Orion Magazine

LAY OF THE LAND

Dispatch from the Alley

CECILY PARKS

TODAY I’m the self-appointed inspector of the alley behind our house. A mop rests end-up on my neighbor’s chainlink fence, its teardrop loops of purple string drying in the heat. Wisteria, I think, because it’s spring, and I have flowers on the brain. Next, a bank of widows’ tears, long-stemmed purple two-petaled flowers buoyed by the long grasses and alley-side bracken. I’m surprised to find stores of purple in the mop and the weeds: purple for the luxury we lace into the mundane, and purple for grief. I pass a wooden fence, some arched rebar, a cedar, a palm, and a hackberry. Then here comes a breeze, and someone’s wind chimes release a fragment of song that promises neither beginning nor crescendo nor resolution.

One night not long ago, the wind chimes in our Texas mountain laurel sounded the metallic cacophony of an oncoming storm. In our bedroom, my husband confessed: he’d never liked wind chimes, but he was trying to. His former love hated wind chimes, and aligning his dislike with hers felt treacherous now that he was making a home with me. The clattering outside our window went on, as if whole sets of antique silverware were dropping out of the sky. It was not pretty. I thought but didn’t say, Okay, you love me.

There are storms in the forecast all week. Today as I walk, I can imagine rain running down the gentle slope of the alley and making it mud.

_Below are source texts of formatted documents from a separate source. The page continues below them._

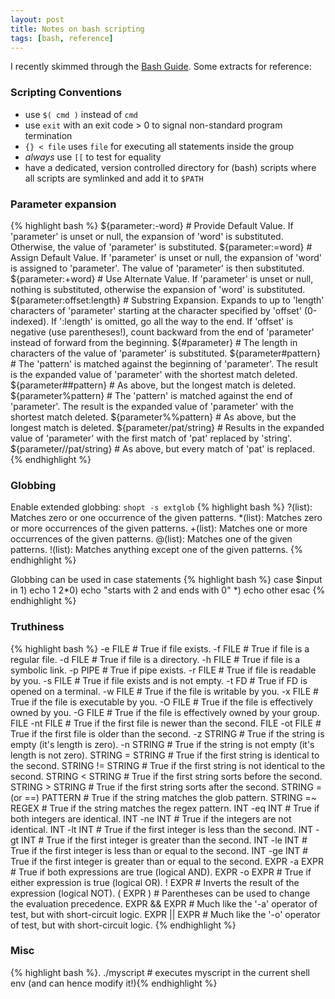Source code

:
 ```yaml
---
layout: post
title: Notes on bash scripting
tags: [bash, reference]
---
```

I recently skimmed through the
[Bash Guide](http://mywiki.wooledge.org/BashGuide/).
Some extracts for reference:

### Scripting Conventions

+ use `$( cmd )` instead of ``cmd``
+ use `exit` with an exit code > 0 to signal non-standard program termination
+ `{} < file` uses `file` for executing all statements inside the group
+ *always* use `[[` to test for equality
+ have a dedicated, version controlled directory for (bash) scripts where all scripts are symlinked and add it to `$PATH`

### Parameter expansion
{% highlight bash %}
${parameter:-word}  # Provide Default Value. If 'parameter' is unset or null, the expansion of 'word' is substituted. Otherwise, the value of 'parameter' is substituted.
${parameter:=word}  # Assign Default Value. If 'parameter' is unset or null, the expansion of 'word' is assigned to 'parameter'. The value of 'parameter' is then substituted.
${parameter:+word}  # Use Alternate Value. If 'parameter' is unset or null, nothing is substituted, otherwise the expansion of 'word' is substituted.
${parameter:offset:length}  # Substring Expansion. Expands to up to 'length' characters of 'parameter' starting at the character specified by 'offset' (0-indexed). If ':length' is omitted, go all the way to the end. If 'offset' is negative (use parentheses!), count backward from the end of 'parameter' instead of forward from the beginning.
${#parameter} # The length in characters of the value of 'parameter' is substituted.
${parameter#pattern}  # The 'pattern' is matched against the beginning of 'parameter'. The result is the expanded value of 'parameter' with the shortest match deleted.
${parameter##pattern} # As above, but the longest match is deleted.
${parameter%pattern}  # The 'pattern' is matched against the end of 'parameter'. The result is the expanded value of 'parameter' with the shortest match deleted.
${parameter%%pattern} # As above, but the longest match is deleted.
${parameter/pat/string}  # Results in the expanded value of 'parameter' with the first match of 'pat' replaced by 'string'.
${parameter//pat/string} # As above, but every match of 'pat' is replaced.
{% endhighlight %}

### Globbing

Enable extended globbing: `shopt -s extglob`
{% highlight bash %}
?(list): Matches zero or one occurrence of the given patterns.
*(list): Matches zero or more occurrences of the given patterns.
+(list): Matches one or more occurrences of the given patterns.
@(list): Matches one of the given patterns.
!(list): Matches anything except one of the given patterns.
{% endhighlight %}

Globbing can be used in case statements
{% highlight bash %}
case $input in
    1) echo 1
    2*0) echo "starts with 2 and ends with 0"
    *) echo other
esac
{% endhighlight %}

### Truthiness

{% highlight bash %}
-e <abbr>FILE</abbr> # True if file exists.
-f <abbr>FILE</abbr> # True if file is a regular file.
-d <abbr>FILE</abbr> # True if file is a directory.
-h <abbr>FILE</abbr> # True if file is a symbolic link.
-p <abbr>PIPE</abbr> # True if pipe exists.
-r <abbr>FILE</abbr> # True if file is readable by you.
-s <abbr>FILE</abbr> # True if file exists and is not empty.
-t FD   # True if FD is opened on a terminal.
-w <abbr>FILE</abbr> # True if the file is writable by you.
-x <abbr>FILE</abbr> # True if the file is executable by you.
-O <abbr>FILE</abbr> # True if the file is effectively owned by you.
-G <abbr>FILE</abbr> # True if the file is effectively owned by your group.
<abbr>FILE</abbr> -nt <abbr>FILE</abbr> # True if the first file is newer than the second.
<abbr>FILE</abbr> -ot <abbr>FILE</abbr> # True if the first file is older than the second.
-z <abbr>STRING</abbr> # True if the string is empty (it's length is zero).
-n <abbr>STRING</abbr> # True if the string is not empty (it's length is not zero).
<abbr>STRING</abbr> = <abbr>STRING</abbr>  # True if the first string is identical to the second.
<abbr>STRING</abbr> != <abbr>STRING</abbr> # True if the first string is not identical to the second.
<abbr>STRING</abbr> < <abbr>STRING</abbr>  # True if the first string sorts before the second.
<abbr>STRING</abbr> > <abbr>STRING</abbr>  # True if the first string sorts after the second.
<abbr>STRING</abbr> = (or ==) <abbr>PATTERN</abbr> # True if the string matches the glob pattern.
<abbr>STRING</abbr> =~ <abbr>REGEX</abbr> # True if the string matches the regex pattern.
<abbr>INT</abbr> -eq <abbr>INT</abbr> # True if both integers are identical.
<abbr>INT</abbr> -ne <abbr>INT</abbr> # True if the integers are not identical.
<abbr>INT</abbr> -lt <abbr>INT</abbr> # True if the first integer is less than the second.
<abbr>INT</abbr> -gt <abbr>INT</abbr> # True if the first integer is greater than the second.
<abbr>INT</abbr> -le <abbr>INT</abbr> # True if the first integer is less than or equal to the second.
<abbr>INT</abbr> -ge <abbr>INT</abbr> # True if the first integer is greater than or equal to the second.
<abbr>EXPR</abbr> -a <abbr>EXPR</abbr> # True if both expressions are true (logical AND).
<abbr>EXPR</abbr> -o <abbr>EXPR</abbr> # True if either expression is true (logical OR).
! <abbr>EXPR</abbr>   # Inverts the result of the expression (logical NOT).
( <abbr>EXPR</abbr> ) # Parentheses can be used to change the evaluation precedence.
<abbr>EXPR</abbr> && <abbr>EXPR</abbr> # Much like the '-a' operator of test, but with short-circuit logic.
<abbr>EXPR</abbr> || <abbr>EXPR</abbr> # Much like the '-o' operator of test, but with short-circuit logic.
{% endhighlight %}

### Misc

{% highlight bash %}. ./myscript # executes myscript in the current shell env (and can hence modify it!){% endhighlight %}
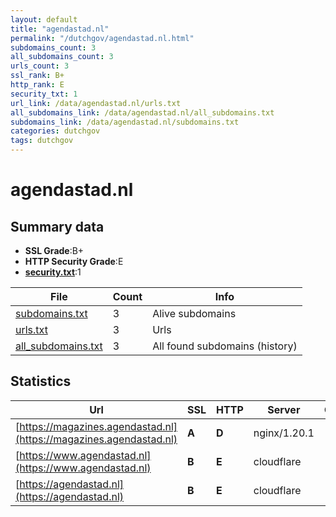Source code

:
 ```yaml
---
layout: default
title: "agendastad.nl"
permalink: "/dutchgov/agendastad.nl.html"
subdomains_count: 3
all_subdomains_count: 3
urls_count: 3
ssl_rank: B+
http_rank: E
security_txt: 1
url_link: /data/agendastad.nl/urls.txt
all_subdomains_link: /data/agendastad.nl/all_subdomains.txt
subdomains_link: /data/agendastad.nl/subdomains.txt
categories: dutchgov
tags: dutchgov
---
```



# agendastad.nl
## Summary data


 - **SSL Grade**:B+
 - **HTTP Security Grade**:E
 - **[security.txt](https://www.digitaleoverheid.nl/nieuws/standaard-security-txt-nu-verplicht-voor-overheid/)**:1


| File       | Count | Info |
|------------|-------|------|
|[subdomains.txt](/DutchGovScope/data/agendastad.nl/subdomains.txt)|3|Alive subdomains|
|[urls.txt](/DutchGovScope/data/agendastad.nl/urls.txt)|3|Urls|
|[all_subdomains.txt](/DutchGovScope/data/agendastad.nl/all_subdomains.txt)|3|All found subdomains (history)|


## Statistics


| Url | SSL | HTTP | Server | Cookie | HSTS | CORS | CTO | CSP | XFO | XXP | RP |FP| Tech |Title |
|--------|-------|-------|------|------|------|------|------|------|------|------|------|------|------|------|
|[https://magazines.agendastad.nl](https://magazines.agendastad.nl)| **A**| **D**|nginx/1.20.1| | | | | | :white_check_mark: | :white_check_mark: | :white_check_mark: | |Nginx:1.20.1 PHP||
|[https://www.agendastad.nl](https://www.agendastad.nl)| **B**| **E**|cloudflare| | | | | | :white_check_mark: | | :white_check_mark: | |Cloudflare HTTP/3|Just a moment...|
|[https://agendastad.nl](https://agendastad.nl)| **B**| **E**|cloudflare| | | | | | :white_check_mark: | | :white_check_mark: | |Cloudflare HTTP/3|Just a moment...|

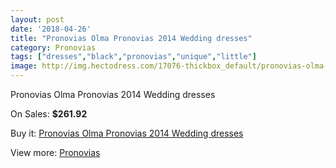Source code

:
 ```yaml
---
layout: post
date: '2018-04-26'
title: "Pronovias Olma Pronovias 2014 Wedding dresses"
category: Pronovias
tags: ["dresses","black","pronovias","unique","little"]
image: http://img.hectodress.com/17076-thickbox_default/pronovias-olma-pronovias-2014-wedding-dresses.jpg
---
```

Pronovias Olma Pronovias 2014 Wedding dresses

On Sales: **$261.92**
<a href="https://www.hectodress.com/pronovias/8104-pronovias-olma-pronovias-2014-wedding-dresses.html"><amp-img layout="responsive" width="600" height="600" src="//img.hectodress.com/17076-thickbox_default/pronovias-olma-pronovias-2014-wedding-dresses.jpg" alt="Pronovias Olma Pronovias 2014 Wedding dresses 0" /></a>
<a href="https://www.hectodress.com/pronovias/8104-pronovias-olma-pronovias-2014-wedding-dresses.html"><amp-img layout="responsive" width="600" height="600" src="//img.hectodress.com/17079-thickbox_default/pronovias-olma-pronovias-2014-wedding-dresses.jpg" alt="Pronovias Olma Pronovias 2014 Wedding dresses 1" /></a>
<a href="https://www.hectodress.com/pronovias/8104-pronovias-olma-pronovias-2014-wedding-dresses.html"><amp-img layout="responsive" width="600" height="600" src="//img.hectodress.com/17078-thickbox_default/pronovias-olma-pronovias-2014-wedding-dresses.jpg" alt="Pronovias Olma Pronovias 2014 Wedding dresses 2" /></a>
<a href="https://www.hectodress.com/pronovias/8104-pronovias-olma-pronovias-2014-wedding-dresses.html"><amp-img layout="responsive" width="600" height="600" src="//img.hectodress.com/17077-thickbox_default/pronovias-olma-pronovias-2014-wedding-dresses.jpg" alt="Pronovias Olma Pronovias 2014 Wedding dresses 3" /></a>

Buy it: [Pronovias Olma Pronovias 2014 Wedding dresses](https://www.hectodress.com/pronovias/8104-pronovias-olma-pronovias-2014-wedding-dresses.html "Pronovias Olma Pronovias 2014 Wedding dresses")

View more: [Pronovias](https://www.hectodress.com/139-pronovias "Pronovias")
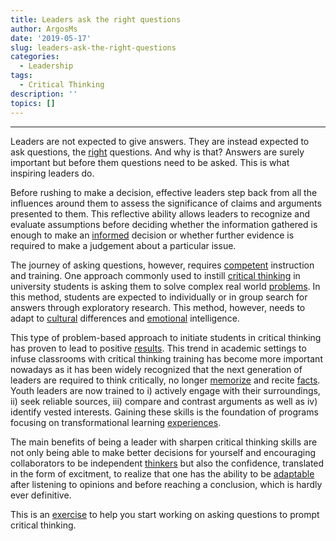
 ```yaml
---
title: Leaders ask the right questions
author: ArgosMs
date: '2019-05-17'
slug: leaders-ask-the-right-questions
categories:
  - Leadership
tags:
  - Critical Thinking
description: ''
topics: []
---
```


***

Leaders are not expected to give answers. They are instead expected to ask questions, the [right](https://hbr.org/2009/05/real-leaders-ask.html) questions. And why is that? Answers are surely important but before them questions need to be asked. This is what inspiring leaders do. 

Before rushing to make a decision, effective leaders step back from all the influences around them to assess the significance of claims and arguments presented to them. This reflective ability allows leaders to recognize and evaluate assumptions before deciding whether the information gathered is enough to make an [informed](https://onlinelibrary.wiley.com/doi/abs/10.1002/jls.21241) decision or whether further evidence is required to make a judgement about a particular issue. 

The journey of asking questions, however, requires [competent](https://go.galegroup.com/ps/anonymous?id=GALE%7CA123321909&sid=googleScholar&v=2.1&it=r&linkaccess=abs&issn=01463934&p=AONE&sw=w) instruction and training. One approach commonly used to instill [critical thinking](https://www.youtube.com/watch?v=HnJ1bqXUnIM) in university students is asking them to solve complex real world [problems](https://citl.illinois.edu/citl-101/teaching-learning/resources/teaching-strategies/problem-based-learning-(pbl)). In this method, students are expected to individually or in group search for answers through exploratory research. This method, however, needs to adapt to [cultural](https://onlinelibrary.wiley.com/doi/full/10.1111/j.1467-8535.2008.00898.x) differences and [emotional](https://www.researchgate.net/profile/Nicole_Stedman/publication/228410492_Identification_of_Relationships_between_Emotional_Intelligence_Skill_Critical_Thinking_Disposition_in_Undergraduate_Leadership_Students/links/0c96051657fe20cdbc000000/Identification-of-Relationships-between-Emotional-Intelligence-Skill-Critical-Thinking-Disposition-in-Undergraduate-Leadership-Students.pdf) intelligence.

This type of problem-based approach to initiate students in critical thinking has proven to lead to positive [results](https://onlinelibrary.wiley.com/doi/full/10.1111/j.1365-2929.2006.02481.x). This trend in academic settings to infuse classrooms with critical thinking training has become more important nowadays as it has been widely recognized that the next generation of leaders are required to think critically, no longer [memorize](https://www.tandfonline.com/doi/abs/10.1111/j.1469-5812.2010.00672.x) and recite [facts](https://search.proquest.com/openview/2cd6acb1e860476b8c162248ad8976ac/1?pq-origsite=gscholar&cbl=2030483). Youth leaders are now trained to i) actively engage with their surroundings, ii) seek reliable sources, iii) compare and contrast arguments as well as iv) identify vested interests. Gaining these skills is the foundation of programs focusing on transformational learning [experiences](https://www.gse.harvard.edu/news/18/10/transformative-learning). 

The main benefits of being a leader with sharpen critical thinking skills are not only being able to make better decisions for yourself and encouraging collaborators to be independent [thinkers](https://www.cambridge.org/core/journals/ps-political-science-and-politics/article/making-critical-thinking-a-classroom-reality/163B8481EA5000C33A82F5E7B9867DF9) but also the confidence, translated in the form of excitment, to realize that one has the ability to be [adaptable](https://journals.sagepub.com/doi/abs/10.1177/0002764293037001014) after listening to opinions and before reaching a conclusion, which is hardly ever definitive.

This is an [exercise](https://www.lavc.edu/profdev/library/docs/promotethink.aspx) to help you start working on asking questions to prompt critical thinking.

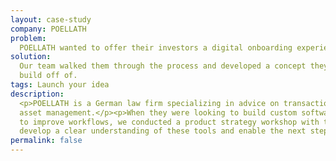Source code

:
 ```yaml
---
layout: case-study
company: POELLATH
problem:
  POELLATH wanted to offer their investors a digital onboarding experience.
solution:
  Our team walked them through the process and developed a concept they could
  build off of.
tags: Launch your idea
description:
  <p>POELLATH is a German law firm specializing in advice on transactions and
  asset management.</p><p>When they were looking to build custom software tools
  to improve workflows, we conducted a product strategy workshop with them to
  develop a clear understanding of these tools and enable the next steps.</p>
permalink: false
---
```

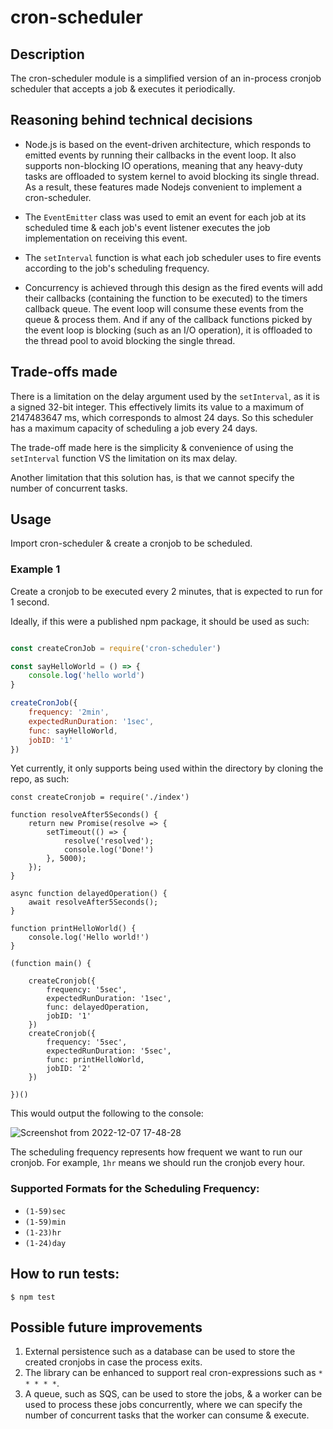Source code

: # cron-scheduler

## Description
The cron-scheduler module is a simplified version of an in-process cronjob scheduler that accepts a job & executes it periodically.

## Reasoning behind technical decisions
 - Node.js is based on the event-driven architecture, which responds to emitted events by running their callbacks 
in the event loop. It also supports non-blocking IO operations, meaning that any heavy-duty tasks are offloaded to system kernel to avoid blocking its single thread. As a result, these features made Nodejs convenient to implement a cron-scheduler. 

- The `EventEmitter` class was used to emit an event for each job at its scheduled time & each job's event listener executes the 
job implementation on receiving this event.

- The `setInterval` function is what each job scheduler uses to fire events according to the job's scheduling frequency.

- Concurrency is achieved through this design as the fired events will add their callbacks (containing the function to be executed) to the timers callback queue. The event loop will consume these events from the queue & process them. And if any of the callback functions picked by the event loop is blocking (such as an I/O operation), it is offloaded to the thread pool to avoid blocking the single thread.

## Trade-offs made
There is a limitation on the delay argument used by the `setInterval`, as it is a signed 32-bit integer. This effectively limits its value to a maximum of 2147483647 ms, which corresponds to almost 24 days. So this scheduler has a maximum capacity of scheduling a job every 24 days.

The trade-off made here is the simplicity & convenience of using the `setInterval` function VS the limitation on its max delay.

Another limitation that this solution has, is that we cannot specify the number of concurrent tasks.

## Usage

Import cron-scheduler & create a cronjob to be scheduled.

### Example 1
Create a cronjob to be executed every 2 minutes, that is expected to run for 1 second.

Ideally, if this were a published npm package, it should be used as such:

```javascript

const createCronJob = require('cron-scheduler')

const sayHelloWorld = () => {
    console.log('hello world')
}

createCronJob({
    frequency: '2min',
    expectedRunDuration: '1sec',
    func: sayHelloWorld,
    jobID: '1'
})

```

Yet currently, it only supports being used within the directory by cloning the repo, as such:

```
const createCronjob = require('./index')

function resolveAfter5Seconds() {
    return new Promise(resolve => {
        setTimeout(() => {
            resolve('resolved');
            console.log('Done!')
        }, 5000);
    });
}

async function delayedOperation() {
    await resolveAfter5Seconds();
}

function printHelloWorld() {
    console.log('Hello world!')
}

(function main() {

    createCronjob({
        frequency: '5sec',
        expectedRunDuration: '1sec',
        func: delayedOperation,
        jobID: '1'
    })
    createCronjob({
        frequency: '5sec',
        expectedRunDuration: '5sec',
        func: printHelloWorld,
        jobID: '2'
    })

})()
```

This would output the following to the console:

![Screenshot from 2022-12-07 17-48-28](https://user-images.githubusercontent.com/36410337/206225649-d25babc0-d409-4b8b-a978-c5fc4b9039cb.png)


The scheduling frequency represents how frequent we want to run our cronjob. For example, `1hr` means we should run the cronjob every hour.

### Supported Formats for the Scheduling Frequency:
- `(1-59)sec`
- `(1-59)min`
- `(1-23)hr`
- `(1-24)day`

## How to run tests:

	$ npm test

## Possible future improvements
1. External persistence such as a database can be used to store the created cronjobs in case the process exits.
2. The library can be enhanced to support real cron-expressions such as `* * * * *`.
3. A queue, such as SQS, can be used to store the jobs, & a worker can be used to process these jobs concurrently, where we can specify the number of concurrent tasks that the worker can consume & execute.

The alley widens, narrows, and widens again depending on the vegetation alongside it. I walk east past the spreading hedge parsley whose flowers are tiny puffs of particulate white, then past the bottle half full of red Powerade, the crushed Monster Energy can, the pink and yellow Ziplocs filled with nothing, and a mound of hacked-off green pads that once composed a prickly pear cactus. My neighbors and I give the alley so much to hold.

A squirrel runs along the top of a wooden fence. The wind chimes that I hear now aren’t mine. All of a sudden the blue jays are screaming and I see why: here comes the neighborhood brown-and-white cat, walking the razorlike top of a metal fence between two backyards. I feel a twist of fear in my center when the cat crosses one paw in front of the other, makes eye contact with me, and doesn’t stop stalking. I know this cat, who dallyingly dismantled a mourning dove in our front yard the summer my daughters asked me if I would die. Everybody dies only after , I lied, as feathers gamboled in the air. beware the dog says a sign on someone’s back fence. The sign is wrong. Beware everything, I say. A silver gutter and gutter spout gleam ferociously in the sun.